### Your objective
Transcribe the records word for word, beginning with the first line and ending with the line that contains "bewegings? Tweedens: Het"; include nothing else.

[Saved data entries]

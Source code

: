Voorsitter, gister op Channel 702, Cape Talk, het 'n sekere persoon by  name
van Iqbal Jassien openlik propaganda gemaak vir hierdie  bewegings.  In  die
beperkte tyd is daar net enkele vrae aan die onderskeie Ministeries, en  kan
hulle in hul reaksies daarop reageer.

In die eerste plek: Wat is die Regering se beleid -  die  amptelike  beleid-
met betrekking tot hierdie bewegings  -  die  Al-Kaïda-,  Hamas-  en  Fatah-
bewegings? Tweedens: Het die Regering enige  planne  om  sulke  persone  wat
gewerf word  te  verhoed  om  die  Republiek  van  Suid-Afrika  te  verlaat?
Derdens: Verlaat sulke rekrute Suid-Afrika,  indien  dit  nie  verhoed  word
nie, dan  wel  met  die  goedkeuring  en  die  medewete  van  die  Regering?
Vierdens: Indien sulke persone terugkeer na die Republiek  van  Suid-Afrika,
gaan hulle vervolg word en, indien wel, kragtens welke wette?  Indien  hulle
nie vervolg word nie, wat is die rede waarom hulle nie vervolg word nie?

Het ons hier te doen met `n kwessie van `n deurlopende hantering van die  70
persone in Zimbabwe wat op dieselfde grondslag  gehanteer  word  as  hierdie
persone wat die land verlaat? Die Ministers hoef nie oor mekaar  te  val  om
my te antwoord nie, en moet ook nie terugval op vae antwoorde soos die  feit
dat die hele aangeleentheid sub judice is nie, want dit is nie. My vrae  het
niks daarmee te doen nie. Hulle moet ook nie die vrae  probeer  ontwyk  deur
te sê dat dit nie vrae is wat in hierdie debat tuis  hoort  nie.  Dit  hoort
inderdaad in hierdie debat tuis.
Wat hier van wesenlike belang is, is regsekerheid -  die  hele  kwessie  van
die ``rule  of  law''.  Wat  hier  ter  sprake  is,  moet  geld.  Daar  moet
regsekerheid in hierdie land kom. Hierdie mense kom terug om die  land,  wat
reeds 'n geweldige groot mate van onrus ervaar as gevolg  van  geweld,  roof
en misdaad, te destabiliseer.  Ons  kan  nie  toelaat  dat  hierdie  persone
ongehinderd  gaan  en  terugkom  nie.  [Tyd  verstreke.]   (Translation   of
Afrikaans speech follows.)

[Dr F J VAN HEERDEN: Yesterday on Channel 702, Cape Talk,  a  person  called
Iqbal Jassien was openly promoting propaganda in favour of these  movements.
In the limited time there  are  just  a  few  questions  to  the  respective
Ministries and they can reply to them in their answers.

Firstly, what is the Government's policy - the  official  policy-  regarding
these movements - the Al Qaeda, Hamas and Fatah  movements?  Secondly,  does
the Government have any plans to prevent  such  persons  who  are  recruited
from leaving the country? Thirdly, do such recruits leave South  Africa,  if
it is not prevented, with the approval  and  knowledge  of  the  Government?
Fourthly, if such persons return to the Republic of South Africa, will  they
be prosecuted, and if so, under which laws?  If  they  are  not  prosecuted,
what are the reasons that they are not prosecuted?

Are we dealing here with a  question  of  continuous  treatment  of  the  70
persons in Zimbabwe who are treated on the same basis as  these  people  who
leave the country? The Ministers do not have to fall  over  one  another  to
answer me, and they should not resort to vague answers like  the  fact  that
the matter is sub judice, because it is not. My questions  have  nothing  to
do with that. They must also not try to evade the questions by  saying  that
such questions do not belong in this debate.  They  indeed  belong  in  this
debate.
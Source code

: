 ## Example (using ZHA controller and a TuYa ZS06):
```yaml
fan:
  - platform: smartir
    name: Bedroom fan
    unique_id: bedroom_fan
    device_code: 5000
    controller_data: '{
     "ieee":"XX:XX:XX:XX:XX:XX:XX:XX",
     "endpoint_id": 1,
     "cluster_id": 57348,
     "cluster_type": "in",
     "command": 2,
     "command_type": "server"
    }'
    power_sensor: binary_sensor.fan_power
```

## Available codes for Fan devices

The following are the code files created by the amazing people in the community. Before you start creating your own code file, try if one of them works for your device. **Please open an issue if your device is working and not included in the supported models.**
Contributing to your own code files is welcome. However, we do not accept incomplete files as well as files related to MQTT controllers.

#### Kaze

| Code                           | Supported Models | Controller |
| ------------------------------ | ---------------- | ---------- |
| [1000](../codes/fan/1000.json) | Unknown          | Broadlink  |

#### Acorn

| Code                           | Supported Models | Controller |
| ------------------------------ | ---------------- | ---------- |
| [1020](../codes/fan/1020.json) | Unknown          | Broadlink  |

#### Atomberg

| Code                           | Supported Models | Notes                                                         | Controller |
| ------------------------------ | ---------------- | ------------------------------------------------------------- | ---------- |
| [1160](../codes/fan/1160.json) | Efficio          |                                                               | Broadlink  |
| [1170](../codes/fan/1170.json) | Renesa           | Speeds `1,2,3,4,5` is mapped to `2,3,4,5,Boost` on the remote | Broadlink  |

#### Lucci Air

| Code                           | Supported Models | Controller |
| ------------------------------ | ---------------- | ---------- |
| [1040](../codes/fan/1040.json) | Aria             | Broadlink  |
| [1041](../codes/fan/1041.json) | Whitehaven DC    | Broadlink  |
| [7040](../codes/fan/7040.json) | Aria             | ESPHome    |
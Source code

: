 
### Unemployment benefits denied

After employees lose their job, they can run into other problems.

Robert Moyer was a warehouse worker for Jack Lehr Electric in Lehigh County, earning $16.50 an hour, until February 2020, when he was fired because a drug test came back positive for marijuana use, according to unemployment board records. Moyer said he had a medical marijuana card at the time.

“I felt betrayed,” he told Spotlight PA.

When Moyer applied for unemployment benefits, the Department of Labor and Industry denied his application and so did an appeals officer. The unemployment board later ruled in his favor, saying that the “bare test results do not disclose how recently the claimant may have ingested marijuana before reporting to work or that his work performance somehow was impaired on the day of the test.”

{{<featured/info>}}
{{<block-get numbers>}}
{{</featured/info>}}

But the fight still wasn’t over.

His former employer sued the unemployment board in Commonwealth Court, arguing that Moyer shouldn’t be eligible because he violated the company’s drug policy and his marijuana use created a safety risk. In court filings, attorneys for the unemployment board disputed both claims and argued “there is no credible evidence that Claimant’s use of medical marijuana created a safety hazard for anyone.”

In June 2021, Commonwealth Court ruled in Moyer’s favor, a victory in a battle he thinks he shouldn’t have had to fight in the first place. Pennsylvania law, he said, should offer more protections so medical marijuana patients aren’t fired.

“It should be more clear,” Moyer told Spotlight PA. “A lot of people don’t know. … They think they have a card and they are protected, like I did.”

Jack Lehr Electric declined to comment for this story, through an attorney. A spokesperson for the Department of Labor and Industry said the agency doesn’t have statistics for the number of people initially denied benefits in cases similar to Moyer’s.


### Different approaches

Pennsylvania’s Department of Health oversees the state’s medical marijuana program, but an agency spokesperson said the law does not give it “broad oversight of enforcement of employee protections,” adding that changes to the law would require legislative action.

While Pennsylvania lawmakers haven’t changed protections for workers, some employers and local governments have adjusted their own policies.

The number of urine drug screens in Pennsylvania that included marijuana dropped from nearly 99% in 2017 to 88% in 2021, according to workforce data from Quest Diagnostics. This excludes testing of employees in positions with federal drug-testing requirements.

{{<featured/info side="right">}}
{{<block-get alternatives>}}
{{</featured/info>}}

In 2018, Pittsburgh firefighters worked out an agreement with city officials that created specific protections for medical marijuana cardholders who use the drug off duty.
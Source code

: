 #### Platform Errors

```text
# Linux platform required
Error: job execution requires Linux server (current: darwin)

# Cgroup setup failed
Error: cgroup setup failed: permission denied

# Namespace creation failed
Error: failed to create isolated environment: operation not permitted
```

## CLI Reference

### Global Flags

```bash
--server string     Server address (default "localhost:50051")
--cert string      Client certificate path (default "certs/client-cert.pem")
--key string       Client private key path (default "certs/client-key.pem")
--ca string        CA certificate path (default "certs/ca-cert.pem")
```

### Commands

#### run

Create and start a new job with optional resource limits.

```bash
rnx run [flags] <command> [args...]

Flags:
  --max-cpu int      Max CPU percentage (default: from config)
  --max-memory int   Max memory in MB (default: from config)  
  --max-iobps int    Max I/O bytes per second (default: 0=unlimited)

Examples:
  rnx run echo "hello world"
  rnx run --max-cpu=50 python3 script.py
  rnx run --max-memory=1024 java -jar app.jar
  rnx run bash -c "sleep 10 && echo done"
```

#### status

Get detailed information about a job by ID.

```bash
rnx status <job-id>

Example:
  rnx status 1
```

### Solution below
Source code

:Voorsitter, gister op Channel 702, Cape Talk, het 'n sekere persoon by  name
van Iqbal Jassien openlik propaganda gemaak vir hierdie  bewegings.  In  die
beperkte tyd is daar net enkele vrae aan die onderskeie Ministeries, en  kan
hulle in hul reaksies daarop reageer.

In die eerste plek: Wat is die Regering se beleid -  die  amptelike  beleid-
met betrekking tot hierdie bewegings  -  die  Al-Kaïda-,  Hamas-  en  Fatah-
bewegings? Tweedens: Het die Regering enige  planne  om  sulke  persone  wat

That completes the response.